[Pacemaker] CIB write-to-disk bug?

Fri Apr 2 14:16:32 UTC 2010

Lars Ellenberg wrote:
> On Thu, Apr 01, 2010 at 08:27:02AM -0600, Alan Robertson wrote:
>> Lars Ellenberg wrote:
>>> On Thu, Apr 01, 2010 at 12:12:47AM -0600, Alan Robertson wrote:
>>>> OK....
>>>>
>>>> Since there was no ssh-as-root between the cluster nodes, I didn't
>>>> send all the logs along from every node in the cluster - and it
>>>> didn't occur to me to look at all of them.
>>>>
>>>> However, the problem has gotten curioser and curioser - because ALL
>>>> the nodes in the cluster reported the same problem at the same
>>>> time...
>>>>
>>>> That makes it a lot less likely to be a race condition with the disk
>>>> writing infrastructure...
>>>>
>>>> I've attached the relevant lines from the various machines -
>>>> slightly processed (date stamp format changed and a few other minor
>>>> things).
>>>>
>>>> Let me know if you want me to send all the system logs along...
>>> There should be core files.
>>> You should be able to get some interessting information out there,
>>> especially "the_cib" and "digest" at the point of abort().
>>>
>>>>> Also, for my reference - what method are you using to compute the
>>>>> digest of the file?  That is, what command should I execute to get
>>>>> the same results?
>>> It's an md5sum over the xml tree -- not over the formated ascii buffer,
>>> though, so "md5sum cib.xml" won't do.
>>> I think it is the same as
>>> echo " $(perl -pe 's/^\s*(.*?)\s*\z/$1/g' cib.whatever)" | md5sum
>>> But there is "cibadmin --md5-sum -x cib.xml",
>>> to use the exact same code path.
>> This is a change from how it used to be (the last time I looked - at
>> least according to my not-always-reliable memory).  Thanks for the
>> update.
>>
>>
>>>> 2010/03/31_19:02:52	vhost0384	[13294]: ERROR: crm_abort:
>>>> write_cib_contents: Triggered fatal assert at io.c:624 :
>>>> retrieveCib(tmp1, tmp2, FALSE) != NULL
>>> So it did not verify right after it was written.
>>> Can you reproduce?
>> I have no idea.  I didn't do anything much.  Hopefully the test
>> suite does a lot more strenuous things...
>>
>>> The core files may actually contains some hints,
>>> so have a look there.
>> None of them verified.  All the nodes in the cluster failed the test
>> at the same time - and now I have no official CIBs on disk - on any
>> cluster nodes...  I sent Andrew all the CIBs, and all the core
> 
> Well, Andrew is on vacation right now... you will have noticed.
> 
>> files, and basically everything under /var/lib/heartbeat/ from one
>> machine.
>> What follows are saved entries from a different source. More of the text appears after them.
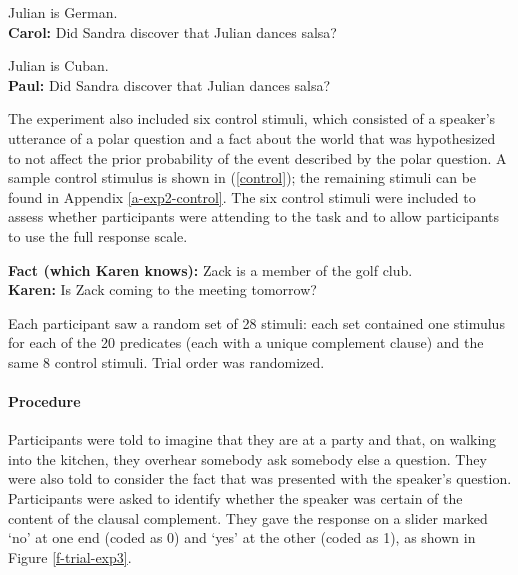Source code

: \documentclass[11pt,fleqn]{article}
\newcommand{\6}{\mbox{$[\hspace*{-.6mm}[$}}
\newcommand{\9}{\mbox{$]\hspace*{-.6mm}]$}}
\begin{document}
\begin{exe}
\ex\label{stim-project} 
\begin{xlist}
 Julian is German.  \\ 
{\bf Carol:} Did Sandra discover that Julian dances salsa?

 Julian is Cuban.  \\ 
{\bf Paul:} Did Sandra discover that Julian dances salsa?
\end{xlist}
\end{exe}

The experiment also included six control stimuli, which consisted of a speaker's utterance of a polar question and a fact about the world that was hypothesized to not affect the prior probability of the event described by the polar question. A sample control stimulus is shown in (\ref{control}); the remaining stimuli can be found in Appendix \ref{a-exp2-control}. The six control stimuli were included to assess whether participants were attending to the task and to allow participants to use the full response scale. 

\begin{exe}
\ex\label{control}
{\bf Fact (which Karen knows):} Zack is a member of the golf club.
\\ {\bf Karen:} Is Zack coming to the meeting tomorrow?
\end{exe}


Each participant saw a random set of 28 stimuli: each set contained one stimulus for each of the 20 predicates (each with a unique complement clause) and the same 8 control stimuli. Trial order was randomized.




\paragraph{Procedure} Participants were told to imagine that they are at a party and that, on walking into the kitchen, they overhear somebody ask somebody else a question. They were also told to consider the fact that was presented with the speaker's question. Participants were asked to identify whether the speaker was certain of the content of the clausal complement. They gave the response on a slider marked `no' at one end (coded as 0) and `yes' at the other (coded as 1), as shown in Figure \ref{f-trial-exp3}.
\end{document}
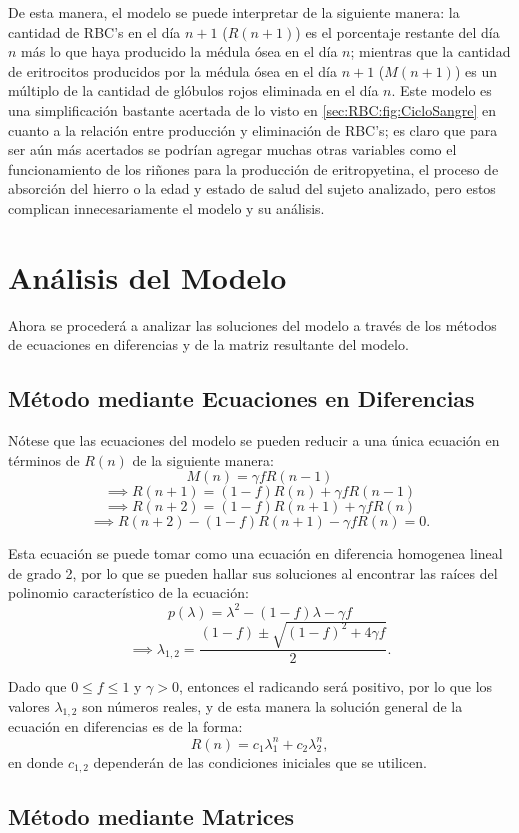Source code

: De esta manera, el modelo se puede interpretar de la siguiente manera: la cantidad de RBC's en el día $n+1$ ($R(n+1)$) es el porcentaje restante del día $n$ más lo que haya producido la médula ósea en el día $n$; mientras que la cantidad de eritrocitos producidos por la médula ósea en el día $n+1$ ($M(n+1)$) es un múltiplo de la cantidad de glóbulos rojos eliminada en el día $n$. Este modelo es una simplificación bastante acertada de lo visto en \ref{sec:RBC:fig:CicloSangre} en cuanto a la relación entre producción y eliminación de RBC's; es claro que para ser aún más acertados se podrían agregar muchas otras variables como el funcionamiento de los riñones para la producción de eritropyetina, el proceso de absorción del hierro o la edad y estado de salud del sujeto analizado, pero estos complican innecesariamente el modelo y su análisis.

\section{Análisis del Modelo}\label{sec:modelo:analisis}
Ahora se procederá a analizar las soluciones del modelo a través de los métodos de ecuaciones en diferencias y de la matriz resultante del modelo.
\subsection{Método mediante Ecuaciones en Diferencias}

Nótese que las ecuaciones del modelo se pueden reducir a una única ecuación en términos de $R(n)$ de la siguiente manera:
$$M(n)=\gamma f R(n-1)$$
$$\implies R(n+1)=(1-f)R(n)+\gamma f R(n-1)$$
$$\implies R(n+2)=(1-f)R(n+1)+\gamma f R(n)$$
$$\implies R(n+2)-(1-f)R(n+1)-\gamma f R(n)=0.$$

Esta ecuación se puede tomar como una ecuación en diferencia homogenea lineal de grado 2, por lo que se pueden hallar sus soluciones al encontrar las raíces del polinomio característico de la ecuación:
$$p(\lambda)=\lambda^2-(1-f)\lambda-\gamma f$$
$$\implies \lambda_{1,2}=\dfrac{(1-f)\pm\sqrt{(1-f)^2+4\gamma f}}{2}.$$

Dado que $0\leq f \leq 1$ y $\gamma > 0$, entonces el radicando será positivo, por lo que los valores $\lambda_{1,2}$ son números reales, y de esta manera la solución general de la ecuación en diferencias es de la forma:
$$R(n)=c_1 \lambda_1^n+ c_2 \lambda_2^n,$$
en donde $c_{1,2}$ dependerán de las condiciones iniciales que se utilicen.

\subsection{Método mediante Matrices}

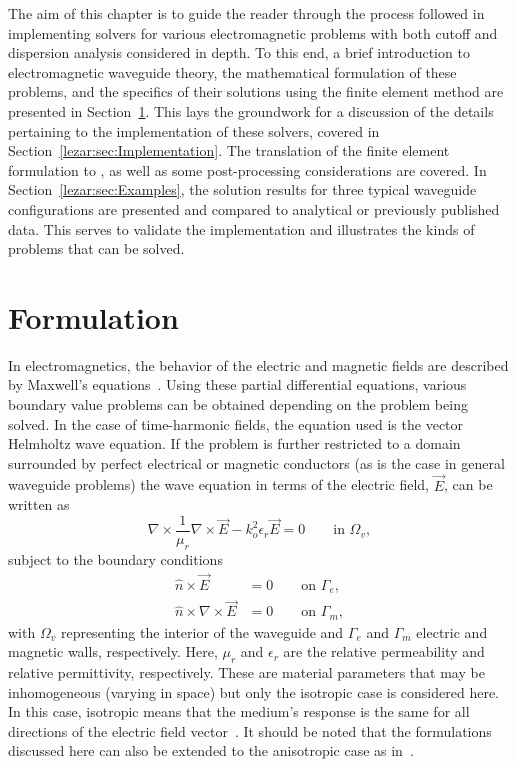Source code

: The aim of this chapter is to guide the reader through the process
followed in implementing solvers for various electromagnetic problems
with both cutoff and dispersion analysis considered in depth. To this
end, a brief introduction to electromagnetic waveguide theory, the
mathematical formulation of these problems, and the specifics of their
solutions using the finite element method are presented in
Section~\ref{lezar:sec:formulation}. This lays the groundwork for a
discussion of the details pertaining to the \fenics{} implementation
of these solvers, covered in
Section~\ref{lezar:sec:Implementation}. The translation of the finite
element formulation to \fenics{}, as well as some post-processing
considerations are covered. In Section~\ref{lezar:sec:Examples}, the
solution results for three typical waveguide configurations are
presented and compared to analytical or previously published
data. This serves to validate the implementation and illustrates the
kinds of problems that can be solved.

\section{Formulation}
\label{lezar:sec:formulation}

In electromagnetics, the behavior of the electric and magnetic fields
are described by Maxwell's equations~\citep{Jin2002, Smith1997}.
Using these partial differential equations, various boundary value
problems can be obtained depending on the problem being solved.
In the case of time-harmonic fields, the equation used is the vector
Helmholtz wave equation. If the problem
is further restricted to a domain surrounded by perfect electrical or
magnetic conductors (as is the case in general waveguide problems)
the wave equation in terms of the electric field, $\vec{E}$, can be
written as~\citep{Jin2002}
\begin{equation}
    \label{eq:lezar:vector_helmholtz}
    \nabla\times\frac{1}{\mu_r}\nabla\times\vec{E} - k_o^2\epsilon_r\vec{E} = 0\qquad \text{in
    $\Omega_v$},
\end{equation}
subject to the boundary conditions
\begin{align}
    \label{eq:lezar:electric_wall_BC}
    \hat{n}\times\vec{E} &= 0\qquad \text{on $\Gamma_{e}$},\\
    \label{eq:lezar:magnetic_wall_BC}
    \hat{n}\times\nabla\times{\vec{E}}{} &= 0\qquad \text{on $\Gamma_{m}$},
\end{align}
with $\Omega_v$ representing the interior of the waveguide and
$\Gamma_{e}$ and $\Gamma_{m}$ electric and magnetic walls,
respectively. Here, $\mu_r$ and $\epsilon_r$ are the relative permeability
and relative permittivity, respectively.  These are material parameters
that may be inhomogeneous (varying in space) but only the isotropic
case is considered here. In this case, isotropic means that the
medium's response is the same for all directions of the electric field
vector~\citep{RamoWhinneryVanDuzer1994}. It should be noted that the
formulations discussed here can also be extended to the anisotropic
case as in~\citet{PolycarpouLyonsBalanis1996}.

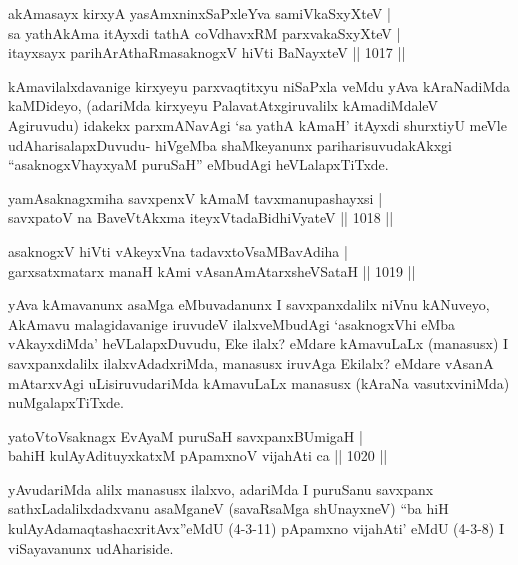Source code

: 
\begin{shl}
akAmasayx kirxyA yasAmxninxSaPxleYva samiVkaSxyXteV | \\
sa yathAkAma itAyxdi tathA coVdhavxRM parxvakaSxyXteV | \\
itayxsayx parihArAthaRmasaknogxV hiVti BaNayxteV \hfill||  1017 ||  
\end{shl}

\begin{artha}
kAmavilalxdavanige kirxyeyu parxvaqtitxyu niSaPxla veMdu yAva kAraNadiMda kaMDideyo, (adariMda kirxyeyu PalavatAtxgiruvalilx kAmadiMdaleV Agiruvudu) idakekx parxmANavAgi `sa yathA kAmaH' itAyxdi shurxtiyU meVle udAharisalapxDuvudu- hiVgeMba shaMkeyanunx pariharisuvudakAkxgi ``asaknogxVhayxyaM puruSaH'' eMbudAgi heVLalapxTiTxde.
\end{artha}


\begin{shl}
yamAsaknagxmiha savxpenxV kAmaM tavxmanupashayxsi | \\
savxpatoV na BaveVtAkxma iteyxVtadaBidhiVyateV \hfill||  1018 ||  
\end{shl}
				
\begin{shl}
asaknogxV hiVti vAkeyxVna tadavxtoV\s saMBavAdiha | \\
garxsatxmatarx manaH kAmi vAsanAmAtarxsheVSataH \hfill||  1019 ||  
\end{shl}

\begin{artha}
yAva kAmavanunx asaMga eMbuvadanunx I savxpanxdalilx niVnu kANuveyo, AkAmavu malagidavanige iruvudeV ilalxveMbudAgi `asaknogxVhi eMba vAkayxdiMda' heVLalapxDuvudu, Eke ilalx? eMdare kAmavuLaLx (manasusx) I savxpanxdalilx ilalxvAdadxriMda, manasusx iruvAga Ekilalx? eMdare vAsanA mAtarxvAgi uLisiruvudariMda kAmavuLaLx manasusx (kAraNa vasutxviniMda) nuMgalapxTiTxde.
\end{artha}

\begin{shl}
yatoV\s toV\s saknagx EvAyaM puruSaH savxpanxBUmigaH | \\
bahiH kulAyAdituyxkatxM pApamxnoV vijahAti ca \hfill||  1020 ||  
\end{shl}

\begin{artha}
yAvudariMda alilx manasusx ilalxvo, adariMda I puruSanu savxpanx sathxLadalilxdadxvanu asaMganeV (savaRsaMga shUnayxneV) ``ba hiH kulAyAdamaqtashacxritAvx''eMdU (4-3-11) pApamxno vija{hA}ti' eMdU (4-3-8) I viSayavanunx udAhariside.
\end{artha}

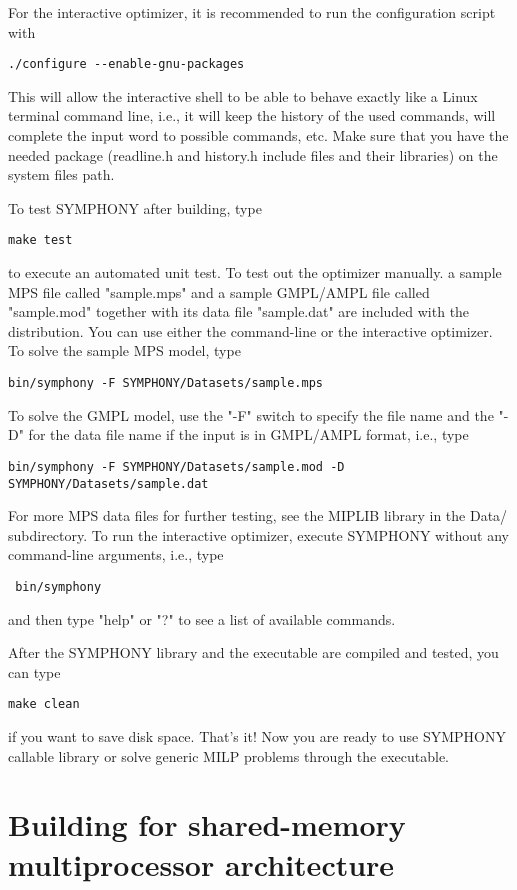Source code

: For the interactive optimizer, it is recommended to run the configuration 
script with 
\begin{verbatim}
./configure --enable-gnu-packages 
\end{verbatim}
This will allow the interactive shell to be able to behave exactly like 
a Linux terminal command line, i.e., it will keep the history of the used 
commands, will complete the input word to possible commands, etc. Make sure
that you have the needed package (readline.h and history.h include files 
and their libraries) on the system files path. 

To test SYMPHONY after building, type
\begin{verbatim}
make test
\end{verbatim}
to execute an automated unit test. To test out the optimizer manually. a
sample MPS file called "sample.mps" and a sample GMPL/AMPL file called
"sample.mod" together with its data file "sample.dat" are included with the
distribution. You can use either the command-line or the interactive
optimizer. To solve the sample MPS model, type 
\begin{verbatim}
bin/symphony -F SYMPHONY/Datasets/sample.mps
\end{verbatim}
To solve the GMPL model, use the "-F" switch to specify the file
name and the "-D" for the data file name if the input is in GMPL/AMPL format,
i.e., type
\begin{verbatim}
bin/symphony -F SYMPHONY/Datasets/sample.mod -D SYMPHONY/Datasets/sample.dat
\end{verbatim}
For more MPS data files for further testing, see the MIPLIB library in the
Data/ subdirectory. To run the interactive optimizer, execute SYMPHONY without
any command-line arguments, i.e., type
\begin{verbatim}
 bin/symphony 
\end{verbatim}
and then type "help" or "?" to see a list of available commands.

After the SYMPHONY library and the executable are compiled and tested, you
can type
\begin{verbatim}
make clean 
\end{verbatim}
if you want to save disk space. That's it! Now you are ready to use SYMPHONY
callable library or solve generic MILP problems through the executable.

\section{Building for shared-memory multiprocessor architecture}

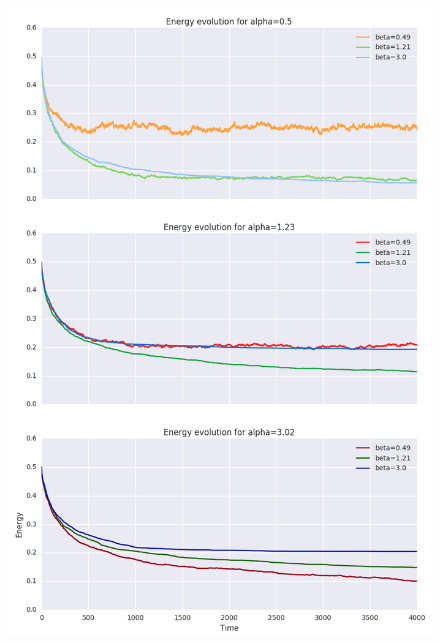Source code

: \documentclass[twocolumn]{article}
\begin{document}
\begin{figure}[!h]
	\includegraphics[width=\columnwidth]{../tobekept/ex1_8526750515376798568-r.png}
\end{figure}

\newpage
\newpage
\end{document}
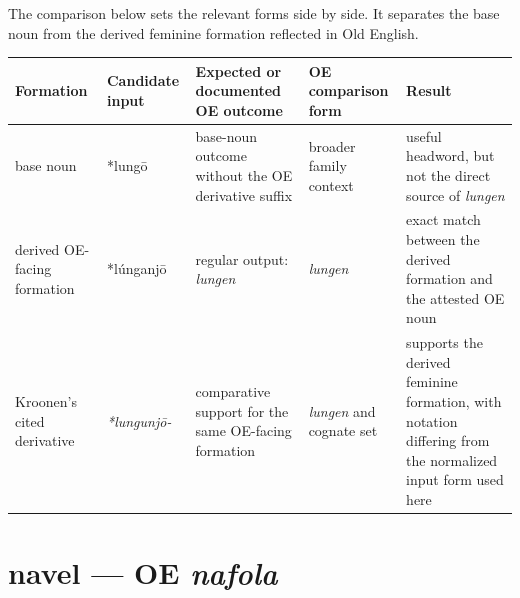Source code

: \documentclass[
  british,
  a4paper,
  openany]{book}
\newcounter{none} %
\providecommand{\texorpdfstring}[2]{#1}
\begin{document}
The comparison below sets the relevant forms side by side. It separates
the base noun from the derived feminine formation reflected in Old
English.

{\def\LTcaptype{none} %
\begin{longtable}[]{@{}
  >{\raggedright\arraybackslash}p{}
  >{\raggedright\arraybackslash}p{}
  >{\raggedright\arraybackslash}p{}
  >{\raggedright\arraybackslash}p{}
  >{\raggedright\arraybackslash}p{}@{}}
\toprule\noalign{}
\begin{minipage}[b]{\linewidth}\raggedright
Formation
\end{minipage} & \begin{minipage}[b]{\linewidth}\raggedright
Candidate input
\end{minipage} & \begin{minipage}[b]{\linewidth}\raggedright
Expected or documented OE outcome
\end{minipage} & \begin{minipage}[b]{\linewidth}\raggedright
OE comparison form
\end{minipage} & \begin{minipage}[b]{\linewidth}\raggedright
Result
\end{minipage} \\
\midrule\noalign{}
\endhead
\bottomrule\noalign{}
\endlastfoot
base noun & *lungō & base-noun outcome without the OE derivative suffix
& broader family context & useful headword, but not the direct source of
\emph{lungen} \\
derived OE-facing formation & *lúnganjō & regular output: \emph{lungen}
& \emph{lungen} & exact match between the derived formation and the
attested OE noun \\
Kroonen's cited derivative & \emph{*lungunjō-} & comparative support for
the same OE-facing formation & \emph{lungen} and cognate set & supports
the derived feminine formation, with notation differing from the
normalized input form used here \\
\end{longtable}
}

\section{\texorpdfstring{navel --- OE
\emph{nafola}}{navel --- OE nafola}}\label{navel-oe-nafola}
\end{document}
They're from the latest official release - so the binaries
>> that match them are readily available.
> 
> The strange thing is that your "corrupt" cib.uHFtAW
> contains a <status/> thing.  it should not.
> No other cib*.raw or cib.xml does.
> 
> Because <status/> is explicitly filtered out in write_cib_contents:
>  free_xml_from_parent(the_cib, cib_status_root);
> before
>  write_xml_file(the_cib, tmp1, FALSE),
> so that should never have made it in there.
> 
> Something is very wrong somewhere...
> 
> Did you manage to get two status sections in there, somehow?
> You tried anything funky with the cib as last action before this failed?

Not that I recall...

> Do it again, with higher log level.  Sorry, no time right now to rebuild
> your exact thing with your exact gcc and stuff to look at your core file.

You can just download the RPM and extract the objects.  That's what I used.

-- 
     Alan Robertson <alanr at unix.sh>

"Openness is the foundation and preservative of friendship...  Let me 
claim from you at all times your undisguised opinions." - William 
Wilberforce